The task
Retype the data exactly, so that every line matches the original.

------------------------------

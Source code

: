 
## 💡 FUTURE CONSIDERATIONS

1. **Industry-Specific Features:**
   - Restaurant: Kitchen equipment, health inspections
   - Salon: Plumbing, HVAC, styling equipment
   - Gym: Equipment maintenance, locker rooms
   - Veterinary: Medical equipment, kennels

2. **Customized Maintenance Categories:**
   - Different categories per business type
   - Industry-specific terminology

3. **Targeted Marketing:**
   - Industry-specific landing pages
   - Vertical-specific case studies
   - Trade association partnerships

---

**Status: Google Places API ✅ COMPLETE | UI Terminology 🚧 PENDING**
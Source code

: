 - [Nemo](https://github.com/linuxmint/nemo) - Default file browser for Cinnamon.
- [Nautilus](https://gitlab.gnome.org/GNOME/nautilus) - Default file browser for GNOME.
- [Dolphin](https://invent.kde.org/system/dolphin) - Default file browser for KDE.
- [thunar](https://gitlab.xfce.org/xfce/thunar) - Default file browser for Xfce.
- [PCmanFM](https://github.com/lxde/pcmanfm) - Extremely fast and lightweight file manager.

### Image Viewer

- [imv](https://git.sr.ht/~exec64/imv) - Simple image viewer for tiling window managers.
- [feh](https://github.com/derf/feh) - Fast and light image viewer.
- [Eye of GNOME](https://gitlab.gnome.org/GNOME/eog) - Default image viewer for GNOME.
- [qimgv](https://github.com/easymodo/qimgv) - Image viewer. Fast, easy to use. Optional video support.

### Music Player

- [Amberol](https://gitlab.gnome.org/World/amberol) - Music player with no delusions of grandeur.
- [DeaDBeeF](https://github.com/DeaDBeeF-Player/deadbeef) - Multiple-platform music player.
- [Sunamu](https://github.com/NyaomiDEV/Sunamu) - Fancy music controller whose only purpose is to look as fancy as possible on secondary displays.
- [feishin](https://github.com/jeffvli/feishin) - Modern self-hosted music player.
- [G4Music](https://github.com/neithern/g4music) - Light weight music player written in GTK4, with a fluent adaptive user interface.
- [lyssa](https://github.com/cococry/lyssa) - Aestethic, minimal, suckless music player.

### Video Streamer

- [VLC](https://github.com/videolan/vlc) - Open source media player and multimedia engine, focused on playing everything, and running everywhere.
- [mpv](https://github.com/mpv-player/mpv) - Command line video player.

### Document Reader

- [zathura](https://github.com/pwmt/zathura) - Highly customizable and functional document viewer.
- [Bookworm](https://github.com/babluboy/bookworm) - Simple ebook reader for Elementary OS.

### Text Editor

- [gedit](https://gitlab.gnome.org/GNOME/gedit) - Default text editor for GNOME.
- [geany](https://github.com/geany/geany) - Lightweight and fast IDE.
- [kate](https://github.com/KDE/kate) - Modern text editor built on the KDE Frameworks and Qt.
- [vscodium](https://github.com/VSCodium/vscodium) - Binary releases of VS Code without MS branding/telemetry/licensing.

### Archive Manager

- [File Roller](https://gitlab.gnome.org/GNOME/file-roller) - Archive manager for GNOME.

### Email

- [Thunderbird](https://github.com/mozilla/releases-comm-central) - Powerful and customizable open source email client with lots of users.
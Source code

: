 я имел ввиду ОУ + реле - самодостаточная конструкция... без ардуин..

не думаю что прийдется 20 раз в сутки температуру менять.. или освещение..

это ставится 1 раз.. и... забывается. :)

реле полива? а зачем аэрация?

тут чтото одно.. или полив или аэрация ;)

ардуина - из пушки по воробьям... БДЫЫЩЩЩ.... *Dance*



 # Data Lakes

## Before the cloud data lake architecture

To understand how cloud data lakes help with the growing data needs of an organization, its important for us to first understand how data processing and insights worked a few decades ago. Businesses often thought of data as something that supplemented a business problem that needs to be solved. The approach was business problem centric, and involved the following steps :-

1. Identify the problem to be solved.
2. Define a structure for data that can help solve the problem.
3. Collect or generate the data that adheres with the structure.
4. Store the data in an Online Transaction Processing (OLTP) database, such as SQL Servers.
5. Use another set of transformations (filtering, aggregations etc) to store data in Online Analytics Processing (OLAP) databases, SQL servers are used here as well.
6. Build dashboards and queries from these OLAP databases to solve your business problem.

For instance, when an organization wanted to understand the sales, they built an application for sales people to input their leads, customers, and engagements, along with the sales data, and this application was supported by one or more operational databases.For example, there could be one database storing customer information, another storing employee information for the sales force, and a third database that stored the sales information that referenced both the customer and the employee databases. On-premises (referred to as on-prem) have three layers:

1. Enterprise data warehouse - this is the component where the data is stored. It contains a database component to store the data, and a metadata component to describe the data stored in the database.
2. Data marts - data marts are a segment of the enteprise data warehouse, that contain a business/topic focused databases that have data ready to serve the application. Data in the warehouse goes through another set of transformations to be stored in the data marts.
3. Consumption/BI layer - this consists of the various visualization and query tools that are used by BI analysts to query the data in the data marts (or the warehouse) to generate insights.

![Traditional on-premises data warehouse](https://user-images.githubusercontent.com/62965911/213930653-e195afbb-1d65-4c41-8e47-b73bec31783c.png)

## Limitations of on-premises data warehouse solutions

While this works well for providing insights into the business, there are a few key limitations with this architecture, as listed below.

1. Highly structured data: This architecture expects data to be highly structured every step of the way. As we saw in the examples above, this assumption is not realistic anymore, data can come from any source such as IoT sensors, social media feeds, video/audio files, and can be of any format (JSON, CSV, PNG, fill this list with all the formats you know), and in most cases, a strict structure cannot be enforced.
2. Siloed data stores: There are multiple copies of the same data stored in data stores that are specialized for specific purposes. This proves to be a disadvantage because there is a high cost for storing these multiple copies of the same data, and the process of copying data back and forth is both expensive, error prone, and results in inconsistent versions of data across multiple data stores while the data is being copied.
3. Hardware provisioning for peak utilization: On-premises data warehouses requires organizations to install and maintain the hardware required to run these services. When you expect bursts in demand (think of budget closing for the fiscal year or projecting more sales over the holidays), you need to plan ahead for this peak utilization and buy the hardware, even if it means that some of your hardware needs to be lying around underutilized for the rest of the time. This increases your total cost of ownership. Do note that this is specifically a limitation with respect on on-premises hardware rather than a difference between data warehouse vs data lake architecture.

------------------------------

Task solution
Source code

: 
## 💡 FUTURE CONSIDERATIONS

1. **Industry-Specific Features:**
   - Restaurant: Kitchen equipment, health inspections
   - Salon: Plumbing, HVAC, styling equipment
   - Gym: Equipment maintenance, locker rooms
   - Veterinary: Medical equipment, kennels

2. **Customized Maintenance Categories:**
   - Different categories per business type
   - Industry-specific terminology

3. **Targeted Marketing:**
   - Industry-specific landing pages
   - Vertical-specific case studies
   - Trade association partnerships

---

**Status: Google Places API ✅ COMPLETE | UI Terminology 🚧 PENDING**
Source code

: - [Nemo](https://github.com/linuxmint/nemo) - Default file browser for Cinnamon.
- [Nautilus](https://gitlab.gnome.org/GNOME/nautilus) - Default file browser for GNOME.
- [Dolphin](https://invent.kde.org/system/dolphin) - Default file browser for KDE.
- [thunar](https://gitlab.xfce.org/xfce/thunar) - Default file browser for Xfce.
- [PCmanFM](https://github.com/lxde/pcmanfm) - Extremely fast and lightweight file manager.

### Image Viewer

- [imv](https://git.sr.ht/~exec64/imv) - Simple image viewer for tiling window managers.
- [feh](https://github.com/derf/feh) - Fast and light image viewer.
- [Eye of GNOME](https://gitlab.gnome.org/GNOME/eog) - Default image viewer for GNOME.
- [qimgv](https://github.com/easymodo/qimgv) - Image viewer. Fast, easy to use. Optional video support.

### Music Player

- [Amberol](https://gitlab.gnome.org/World/amberol) - Music player with no delusions of grandeur.
- [DeaDBeeF](https://github.com/DeaDBeeF-Player/deadbeef) - Multiple-platform music player.
- [Sunamu](https://github.com/NyaomiDEV/Sunamu) - Fancy music controller whose only purpose is to look as fancy as possible on secondary displays.
- [feishin](https://github.com/jeffvli/feishin) - Modern self-hosted music player.
- [G4Music](https://github.com/neithern/g4music) - Light weight music player written in GTK4, with a fluent adaptive user interface.
- [lyssa](https://github.com/cococry/lyssa) - Aestethic, minimal, suckless music player.

### Video Streamer

- [VLC](https://github.com/videolan/vlc) - Open source media player and multimedia engine, focused on playing everything, and running everywhere.
- [mpv](https://github.com/mpv-player/mpv) - Command line video player.

### Document Reader

- [zathura](https://github.com/pwmt/zathura) - Highly customizable and functional document viewer.
- [Bookworm](https://github.com/babluboy/bookworm) - Simple ebook reader for Elementary OS.

### Text Editor

- [gedit](https://gitlab.gnome.org/GNOME/gedit) - Default text editor for GNOME.
- [geany](https://github.com/geany/geany) - Lightweight and fast IDE.
- [kate](https://github.com/KDE/kate) - Modern text editor built on the KDE Frameworks and Qt.
- [vscodium](https://github.com/VSCodium/vscodium) - Binary releases of VS Code without MS branding/telemetry/licensing.

### Archive Manager

- [File Roller](https://gitlab.gnome.org/GNOME/file-roller) - Archive manager for GNOME.

### Email

- [Thunderbird](https://github.com/mozilla/releases-comm-central) - Powerful and customizable open source email client with lots of users.
Source code

: я имел ввиду ОУ + реле - самодостаточная конструкция... без ардуин..

не думаю что прийдется 20 раз в сутки температуру менять.. или освещение..

это ставится 1 раз.. и... забывается. :)

реле полива? а зачем аэрация?

тут чтото одно.. или полив или аэрация ;)

ардуина - из пушки по воробьям... БДЫЫЩЩЩ.... *Dance*



 # Data Lakes

## Before the cloud data lake architecture

To understand how cloud data lakes help with the growing data needs of an organization, its important for us to first understand how data processing and insights worked a few decades ago. Businesses often thought of data as something that supplemented a business problem that needs to be solved. The approach was business problem centric, and involved the following steps :-

1. Identify the problem to be solved.
2. Define a structure for data that can help solve the problem.
3. Collect or generate the data that adheres with the structure.
4. Store the data in an Online Transaction Processing (OLTP) database, such as SQL Servers.
5. Use another set of transformations (filtering, aggregations etc) to store data in Online Analytics Processing (OLAP) databases, SQL servers are used here as well.
6. Build dashboards and queries from these OLAP databases to solve your business problem.

For instance, when an organization wanted to understand the sales, they built an application for sales people to input their leads, customers, and engagements, along with the sales data, and this application was supported by one or more operational databases.For example, there could be one database storing customer information, another storing employee information for the sales force, and a third database that stored the sales information that referenced both the customer and the employee databases. On-premises (referred to as on-prem) have three layers:

1. Enterprise data warehouse - this is the component where the data is stored. It contains a database component to store the data, and a metadata component to describe the data stored in the database.
2. Data marts - data marts are a segment of the enteprise data warehouse, that contain a business/topic focused databases that have data ready to serve the application. Data in the warehouse goes through another set of transformations to be stored in the data marts.
3. Consumption/BI layer - this consists of the various visualization and query tools that are used by BI analysts to query the data in the data marts (or the warehouse) to generate insights.

![Traditional on-premises data warehouse](https://user-images.githubusercontent.com/62965911/213930653-e195afbb-1d65-4c41-8e47-b73bec31783c.png)

## Limitations of on-premises data warehouse solutions

While this works well for providing insights into the business, there are a few key limitations with this architecture, as listed below.

1. Highly structured data: This architecture expects data to be highly structured every step of the way. As we saw in the examples above, this assumption is not realistic anymore, data can come from any source such as IoT sensors, social media feeds, video/audio files, and can be of any format (JSON, CSV, PNG, fill this list with all the formats you know), and in most cases, a strict structure cannot be enforced.
2. Siloed data stores: There are multiple copies of the same data stored in data stores that are specialized for specific purposes. This proves to be a disadvantage because there is a high cost for storing these multiple copies of the same data, and the process of copying data back and forth is both expensive, error prone, and results in inconsistent versions of data across multiple data stores while the data is being copied.
3. Hardware provisioning for peak utilization: On-premises data warehouses requires organizations to install and maintain the hardware required to run these services. When you expect bursts in demand (think of budget closing for the fiscal year or projecting more sales over the holidays), you need to plan ahead for this peak utilization and buy the hardware, even if it means that some of your hardware needs to be lying around underutilized for the rest of the time. This increases your total cost of ownership. Do note that this is specifically a limitation with respect on on-premises hardware rather than a difference between data warehouse vs data lake architecture.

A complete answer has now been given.